_Exercise goal_
Below are entries; copy exactly the lines from the one with "aborrezco, dice Jehová." through the one with "un Judío, diciendo: Iremos", both included, and leave out the rest.

_Record extracts_

+===+

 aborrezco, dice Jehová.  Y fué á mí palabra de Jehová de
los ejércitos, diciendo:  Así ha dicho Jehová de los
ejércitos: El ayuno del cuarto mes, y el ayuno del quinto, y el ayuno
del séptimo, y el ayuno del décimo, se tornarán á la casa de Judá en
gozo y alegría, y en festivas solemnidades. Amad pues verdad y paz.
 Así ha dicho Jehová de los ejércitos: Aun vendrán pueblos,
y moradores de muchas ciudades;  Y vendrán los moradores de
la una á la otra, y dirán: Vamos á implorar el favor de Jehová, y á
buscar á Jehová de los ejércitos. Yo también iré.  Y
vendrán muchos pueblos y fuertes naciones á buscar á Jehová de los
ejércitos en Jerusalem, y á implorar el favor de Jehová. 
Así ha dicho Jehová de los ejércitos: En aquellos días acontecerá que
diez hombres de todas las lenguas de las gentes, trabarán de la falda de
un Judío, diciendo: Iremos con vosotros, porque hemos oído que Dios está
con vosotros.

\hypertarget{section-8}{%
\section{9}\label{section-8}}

+===+

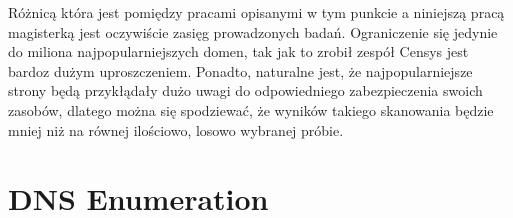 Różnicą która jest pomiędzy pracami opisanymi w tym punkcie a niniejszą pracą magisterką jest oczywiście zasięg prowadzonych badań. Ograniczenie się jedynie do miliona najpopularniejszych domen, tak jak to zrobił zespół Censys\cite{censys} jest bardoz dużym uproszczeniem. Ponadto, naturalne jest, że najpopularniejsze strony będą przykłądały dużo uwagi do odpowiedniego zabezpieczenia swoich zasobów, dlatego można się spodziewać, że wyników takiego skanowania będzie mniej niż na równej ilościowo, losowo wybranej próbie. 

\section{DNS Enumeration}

+===+

_Written response_
 aborrezco, dice Jehová.  Y fué á mí palabra de Jehová de
los ejércitos, diciendo:  Así ha dicho Jehová de los
ejércitos: El ayuno del cuarto mes, y el ayuno del quinto, y el ayuno
del séptimo, y el ayuno del décimo, se tornarán á la casa de Judá en
gozo y alegría, y en festivas solemnidades. Amad pues verdad y paz.
 Así ha dicho Jehová de los ejércitos: Aun vendrán pueblos,
y moradores de muchas ciudades;  Y vendrán los moradores de
la una á la otra, y dirán: Vamos á implorar el favor de Jehová, y á
buscar á Jehová de los ejércitos. Yo también iré.  Y
vendrán muchos pueblos y fuertes naciones á buscar á Jehová de los
ejércitos en Jerusalem, y á implorar el favor de Jehová. 
Así ha dicho Jehová de los ejércitos: En aquellos días acontecerá que
diez hombres de todas las lenguas de las gentes, trabarán de la falda de
un Judío, diciendo: Iremos con vosotros, porque hemos oído que Dios está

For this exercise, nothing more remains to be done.